Illusions of the Gold Standard: A Large-scale Analysis of Human Evaluation Protocols for Long-form Text Generation

arXiv:2606.07936v1 Announce Type: cross Abstract: Human evaluation plays a critical role in assessing the quality of generated text. However, the reliability and reproducibility of these evaluations depend on transparent and well-documented protocols -- details that are frequently missing in current practice. In this work, we conduct a large-scale analysis of human evaluation protocols for evaluating long-form generation tasks in *CL conference publications from 2023--2025, including a full manual review of 284 papers and LLM-assisted analysis for another 1.8k+ papers. We define a set of 20 re
This large-scale analysis addresses a critical and growing need for reliable human evaluation in the rapidly expanding field of long-form text generation, especially as AI models become more sophisticated.
Reliable evaluation protocols are fundamental to the progress and trustworthiness of AI in generating complex text, directly impacting the development and adoption of AI agents and applications.

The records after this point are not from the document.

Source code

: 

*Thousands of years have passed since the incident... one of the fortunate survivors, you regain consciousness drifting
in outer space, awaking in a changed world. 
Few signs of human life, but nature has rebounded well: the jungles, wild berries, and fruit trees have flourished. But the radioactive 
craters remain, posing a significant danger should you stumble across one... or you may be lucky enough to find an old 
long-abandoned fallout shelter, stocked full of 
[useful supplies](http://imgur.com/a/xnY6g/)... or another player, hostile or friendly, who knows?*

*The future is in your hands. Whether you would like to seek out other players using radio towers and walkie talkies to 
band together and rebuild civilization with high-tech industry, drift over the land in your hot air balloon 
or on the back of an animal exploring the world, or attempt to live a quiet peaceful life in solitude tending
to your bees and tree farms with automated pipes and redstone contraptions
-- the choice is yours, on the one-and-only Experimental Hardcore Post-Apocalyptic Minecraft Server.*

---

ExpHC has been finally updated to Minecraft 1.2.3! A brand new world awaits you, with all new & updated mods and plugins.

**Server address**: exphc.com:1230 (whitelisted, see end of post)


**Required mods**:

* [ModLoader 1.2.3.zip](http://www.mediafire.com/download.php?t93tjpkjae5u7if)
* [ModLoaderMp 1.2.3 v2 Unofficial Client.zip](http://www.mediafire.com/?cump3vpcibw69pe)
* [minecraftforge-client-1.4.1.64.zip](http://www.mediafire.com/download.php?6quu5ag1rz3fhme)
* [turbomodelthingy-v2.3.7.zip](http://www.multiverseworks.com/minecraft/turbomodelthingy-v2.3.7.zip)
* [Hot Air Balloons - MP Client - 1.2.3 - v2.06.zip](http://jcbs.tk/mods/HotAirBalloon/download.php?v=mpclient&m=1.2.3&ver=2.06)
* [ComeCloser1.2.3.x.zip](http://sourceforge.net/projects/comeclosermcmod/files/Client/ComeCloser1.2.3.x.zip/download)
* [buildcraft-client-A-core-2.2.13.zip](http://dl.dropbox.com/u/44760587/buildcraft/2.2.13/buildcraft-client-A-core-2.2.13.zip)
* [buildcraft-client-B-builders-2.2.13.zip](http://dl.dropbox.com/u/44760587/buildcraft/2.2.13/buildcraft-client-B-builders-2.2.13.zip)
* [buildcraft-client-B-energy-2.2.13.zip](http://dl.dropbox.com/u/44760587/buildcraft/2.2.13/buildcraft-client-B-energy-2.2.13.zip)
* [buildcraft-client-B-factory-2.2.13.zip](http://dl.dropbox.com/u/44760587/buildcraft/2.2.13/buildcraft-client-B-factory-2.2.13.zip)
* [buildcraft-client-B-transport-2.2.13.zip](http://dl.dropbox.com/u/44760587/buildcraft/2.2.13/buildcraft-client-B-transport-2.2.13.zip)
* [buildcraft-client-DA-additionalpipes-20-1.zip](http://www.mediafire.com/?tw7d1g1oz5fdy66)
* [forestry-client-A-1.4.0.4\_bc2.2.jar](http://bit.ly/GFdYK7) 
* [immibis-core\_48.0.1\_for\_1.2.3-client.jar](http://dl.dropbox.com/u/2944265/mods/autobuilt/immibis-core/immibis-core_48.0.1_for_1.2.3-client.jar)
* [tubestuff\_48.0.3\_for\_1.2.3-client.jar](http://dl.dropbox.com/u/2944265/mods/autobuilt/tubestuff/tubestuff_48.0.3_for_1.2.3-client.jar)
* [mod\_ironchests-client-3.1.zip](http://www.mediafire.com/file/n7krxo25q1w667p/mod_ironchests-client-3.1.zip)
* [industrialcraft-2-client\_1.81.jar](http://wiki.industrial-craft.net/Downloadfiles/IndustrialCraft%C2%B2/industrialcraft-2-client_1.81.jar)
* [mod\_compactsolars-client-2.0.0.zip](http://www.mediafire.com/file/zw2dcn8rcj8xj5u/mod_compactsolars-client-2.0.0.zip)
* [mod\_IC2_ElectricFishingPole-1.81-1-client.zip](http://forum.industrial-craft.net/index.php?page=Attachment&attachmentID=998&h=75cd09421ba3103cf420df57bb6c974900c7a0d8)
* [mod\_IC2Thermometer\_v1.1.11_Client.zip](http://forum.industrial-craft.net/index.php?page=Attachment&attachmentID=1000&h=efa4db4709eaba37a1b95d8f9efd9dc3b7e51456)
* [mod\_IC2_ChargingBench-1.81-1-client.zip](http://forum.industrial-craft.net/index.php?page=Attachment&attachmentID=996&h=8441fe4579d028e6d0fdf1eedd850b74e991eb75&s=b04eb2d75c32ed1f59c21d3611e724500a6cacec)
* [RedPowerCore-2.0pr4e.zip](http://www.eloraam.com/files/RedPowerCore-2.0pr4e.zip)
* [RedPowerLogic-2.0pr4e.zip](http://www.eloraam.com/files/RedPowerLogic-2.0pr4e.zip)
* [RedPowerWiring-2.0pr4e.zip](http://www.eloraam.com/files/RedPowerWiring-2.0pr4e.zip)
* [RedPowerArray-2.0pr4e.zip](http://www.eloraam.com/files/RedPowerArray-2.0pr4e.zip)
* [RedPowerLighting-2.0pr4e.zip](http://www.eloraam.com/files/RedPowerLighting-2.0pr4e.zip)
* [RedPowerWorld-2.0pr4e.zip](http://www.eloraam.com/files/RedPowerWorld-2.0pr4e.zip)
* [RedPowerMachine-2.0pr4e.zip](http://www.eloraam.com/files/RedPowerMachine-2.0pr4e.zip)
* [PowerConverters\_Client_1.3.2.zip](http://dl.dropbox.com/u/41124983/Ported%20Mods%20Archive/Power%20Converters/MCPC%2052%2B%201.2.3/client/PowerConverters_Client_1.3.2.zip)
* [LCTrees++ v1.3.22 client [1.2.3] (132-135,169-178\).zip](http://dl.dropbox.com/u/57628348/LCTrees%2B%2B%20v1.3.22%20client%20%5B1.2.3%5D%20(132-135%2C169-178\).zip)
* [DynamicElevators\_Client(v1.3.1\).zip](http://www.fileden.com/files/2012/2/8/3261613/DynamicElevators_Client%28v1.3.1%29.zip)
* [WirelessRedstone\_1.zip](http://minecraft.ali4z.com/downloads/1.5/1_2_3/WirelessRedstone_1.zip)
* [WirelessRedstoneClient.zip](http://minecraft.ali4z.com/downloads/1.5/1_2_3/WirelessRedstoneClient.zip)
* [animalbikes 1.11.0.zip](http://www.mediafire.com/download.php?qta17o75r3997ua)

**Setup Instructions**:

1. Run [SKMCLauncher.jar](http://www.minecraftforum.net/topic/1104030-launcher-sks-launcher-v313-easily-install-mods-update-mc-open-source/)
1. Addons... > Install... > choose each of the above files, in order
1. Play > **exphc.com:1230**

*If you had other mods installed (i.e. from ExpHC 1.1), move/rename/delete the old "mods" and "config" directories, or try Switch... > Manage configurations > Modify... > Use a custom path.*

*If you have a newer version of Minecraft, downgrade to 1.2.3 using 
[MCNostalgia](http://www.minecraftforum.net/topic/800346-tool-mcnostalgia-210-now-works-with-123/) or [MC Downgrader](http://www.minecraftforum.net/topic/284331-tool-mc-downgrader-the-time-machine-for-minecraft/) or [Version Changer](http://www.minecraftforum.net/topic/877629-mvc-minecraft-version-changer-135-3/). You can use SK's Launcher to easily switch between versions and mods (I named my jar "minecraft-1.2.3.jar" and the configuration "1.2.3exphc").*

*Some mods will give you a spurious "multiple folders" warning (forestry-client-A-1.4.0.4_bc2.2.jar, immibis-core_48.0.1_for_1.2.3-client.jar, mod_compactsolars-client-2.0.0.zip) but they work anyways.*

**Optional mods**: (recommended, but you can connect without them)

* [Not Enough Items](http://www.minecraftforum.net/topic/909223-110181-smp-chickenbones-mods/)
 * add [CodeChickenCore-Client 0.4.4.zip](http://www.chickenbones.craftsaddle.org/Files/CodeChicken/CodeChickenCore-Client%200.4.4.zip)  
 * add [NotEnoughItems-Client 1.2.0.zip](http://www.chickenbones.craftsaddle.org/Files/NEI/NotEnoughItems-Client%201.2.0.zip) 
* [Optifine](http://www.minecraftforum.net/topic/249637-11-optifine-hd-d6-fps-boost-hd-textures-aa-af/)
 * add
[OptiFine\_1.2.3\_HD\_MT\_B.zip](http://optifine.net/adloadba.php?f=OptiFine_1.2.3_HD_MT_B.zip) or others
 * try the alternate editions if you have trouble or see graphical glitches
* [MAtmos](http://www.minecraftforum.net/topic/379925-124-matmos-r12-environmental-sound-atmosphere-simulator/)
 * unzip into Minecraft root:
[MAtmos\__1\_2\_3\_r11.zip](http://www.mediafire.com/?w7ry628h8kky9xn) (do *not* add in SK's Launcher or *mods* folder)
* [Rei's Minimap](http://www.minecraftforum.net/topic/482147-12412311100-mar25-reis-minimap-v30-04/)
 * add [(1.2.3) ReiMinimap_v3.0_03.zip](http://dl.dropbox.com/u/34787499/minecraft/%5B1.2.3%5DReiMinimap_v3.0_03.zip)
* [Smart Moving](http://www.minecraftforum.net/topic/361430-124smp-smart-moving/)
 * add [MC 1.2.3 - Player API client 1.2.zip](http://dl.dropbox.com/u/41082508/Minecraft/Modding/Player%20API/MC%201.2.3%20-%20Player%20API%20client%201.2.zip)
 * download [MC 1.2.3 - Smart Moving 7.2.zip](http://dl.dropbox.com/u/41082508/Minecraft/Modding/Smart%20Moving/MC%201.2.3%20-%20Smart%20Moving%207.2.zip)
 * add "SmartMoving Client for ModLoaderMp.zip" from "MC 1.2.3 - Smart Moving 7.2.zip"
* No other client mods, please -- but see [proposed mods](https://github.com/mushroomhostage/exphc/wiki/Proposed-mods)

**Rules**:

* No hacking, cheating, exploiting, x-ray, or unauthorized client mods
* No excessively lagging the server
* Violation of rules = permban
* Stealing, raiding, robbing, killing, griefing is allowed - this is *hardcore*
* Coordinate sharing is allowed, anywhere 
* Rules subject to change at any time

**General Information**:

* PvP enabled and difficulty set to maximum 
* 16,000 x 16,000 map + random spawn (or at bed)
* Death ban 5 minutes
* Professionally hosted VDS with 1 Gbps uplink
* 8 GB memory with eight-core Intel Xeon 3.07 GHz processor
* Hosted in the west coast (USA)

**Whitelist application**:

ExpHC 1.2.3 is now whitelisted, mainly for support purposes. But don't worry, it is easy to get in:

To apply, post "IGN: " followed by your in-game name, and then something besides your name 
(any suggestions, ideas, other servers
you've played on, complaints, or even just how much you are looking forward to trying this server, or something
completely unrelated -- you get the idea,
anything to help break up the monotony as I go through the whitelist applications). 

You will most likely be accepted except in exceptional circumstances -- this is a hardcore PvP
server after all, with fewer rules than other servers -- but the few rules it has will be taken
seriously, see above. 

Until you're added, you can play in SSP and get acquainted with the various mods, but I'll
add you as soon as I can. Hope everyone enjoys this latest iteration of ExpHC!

The research highlights deficiencies in current human evaluation practices, pushing researchers and developers towards more transparent, reproducible, and rigorous methodologies for AI text generation.
- · AI evaluation methodology researchers
- · Developers of robust AI text generation models
- · Users and consumers of AI-generated content
- · AI models relying on poorly evaluated metrics
- · Researchers using opaque evaluation protocols
- · Systems lacking auditable performance benchmarks
Improved human evaluation standards will lead to more robust and trustworthy long-form AI text generation.
Better evaluation metrics will accelerate the development of more capable AI agents able to handle complex generation tasks.
Increased confidence in AI-generated text could lead to broader integration of AI agents into critical workflows, potentially displacing traditional human content creation in various domains.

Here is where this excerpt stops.